### Work instructions
Repeat every entry exactly as it stands. Omit the images.

### Available data
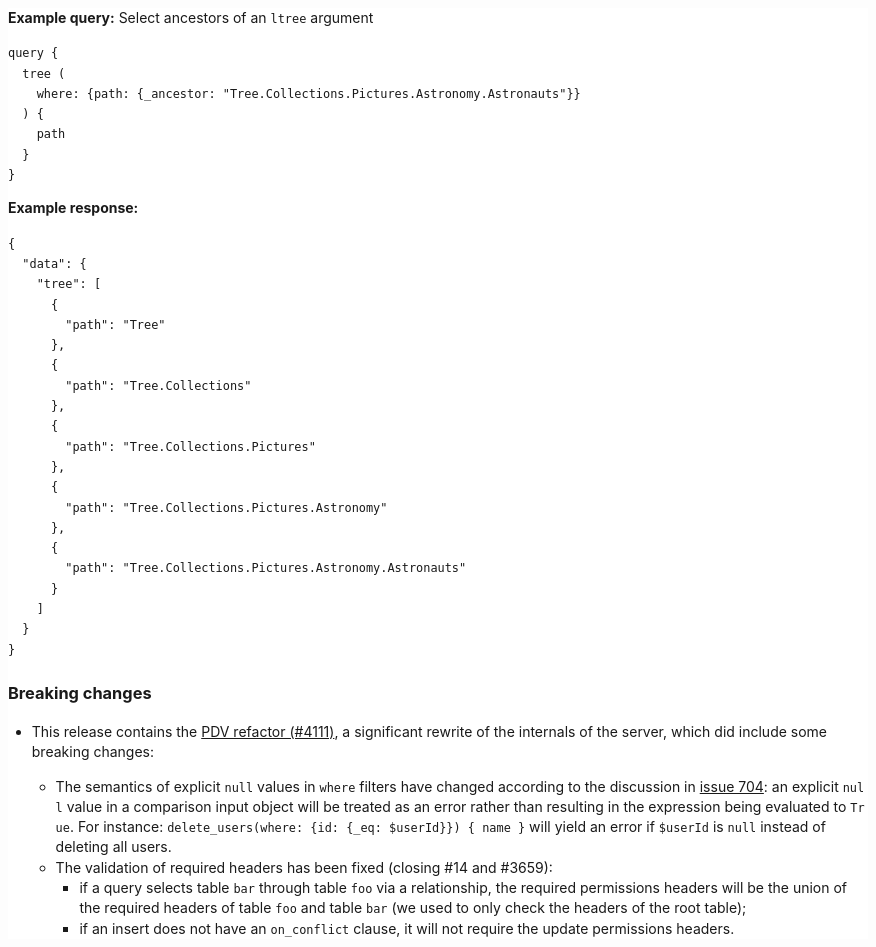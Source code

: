 **Example query:** Select ancestors of an `ltree` argument

```
query {
  tree (
    where: {path: {_ancestor: "Tree.Collections.Pictures.Astronomy.Astronauts"}}
  ) {
    path
  }
}
```

**Example response:**
```
{
  "data": {
    "tree": [
      {
        "path": "Tree"
      },
      {
        "path": "Tree.Collections"
      },
      {
        "path": "Tree.Collections.Pictures"
      },
      {
        "path": "Tree.Collections.Pictures.Astronomy"
      },
      {
        "path": "Tree.Collections.Pictures.Astronomy.Astronauts"
      }
    ]
  }
}
```

### Breaking changes

- This release contains the [PDV refactor (#4111)](https://github.com/hasura/graphql-engine/pull/4111), a significant rewrite of the internals of the server, which did include some breaking changes:

   - The semantics of explicit `null` values in `where` filters have changed according to the discussion in [issue 704](https://github.com/hasura/graphql-engine/issues/704#issuecomment-635571407): an explicit `null` value in a comparison input object will be treated as an error rather than resulting in the expression being evaluated to `True`. For instance: `delete_users(where: {id: {_eq: $userId}}) { name }` will yield an error if `$userId` is `null` instead of deleting all users.
   - The validation of required headers has been fixed (closing #14 and #3659):
     - if a query selects table `bar` through table `foo` via a relationship, the required permissions headers will be the union of the required headers of table `foo` and table `bar` (we used to only check the headers of the root table);
     - if an insert does not have an `on_conflict` clause, it will not require the update permissions headers.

### Solved problem
Source code

: **Example query:** Select ancestors of an `ltree` argument

```
query {
  tree (
    where: {path: {_ancestor: "Tree.Collections.Pictures.Astronomy.Astronauts"}}
  ) {
    path
  }
}
```

**Example response:**
```
{
  "data": {
    "tree": [
      {
        "path": "Tree"
      },
      {
        "path": "Tree.Collections"
      },
      {
        "path": "Tree.Collections.Pictures"
      },
      {
        "path": "Tree.Collections.Pictures.Astronomy"
      },
      {
        "path": "Tree.Collections.Pictures.Astronomy.Astronauts"
      }
    ]
  }
}
```

### Breaking changes

- This release contains the [PDV refactor (#4111)](https://github.com/hasura/graphql-engine/pull/4111), a significant rewrite of the internals of the server, which did include some breaking changes:

   - The semantics of explicit `null` values in `where` filters have changed according to the discussion in [issue 704](https://github.com/hasura/graphql-engine/issues/704#issuecomment-635571407): an explicit `null` value in a comparison input object will be treated as an error rather than resulting in the expression being evaluated to `True`. For instance: `delete_users(where: {id: {_eq: $userId}}) { name }` will yield an error if `$userId` is `null` instead of deleting all users.
   - The validation of required headers has been fixed (closing #14 and #3659):
     - if a query selects table `bar` through table `foo` via a relationship, the required permissions headers will be the union of the required headers of table `foo` and table `bar` (we used to only check the headers of the root table);
     - if an insert does not have an `on_conflict` clause, it will not require the update permissions headers.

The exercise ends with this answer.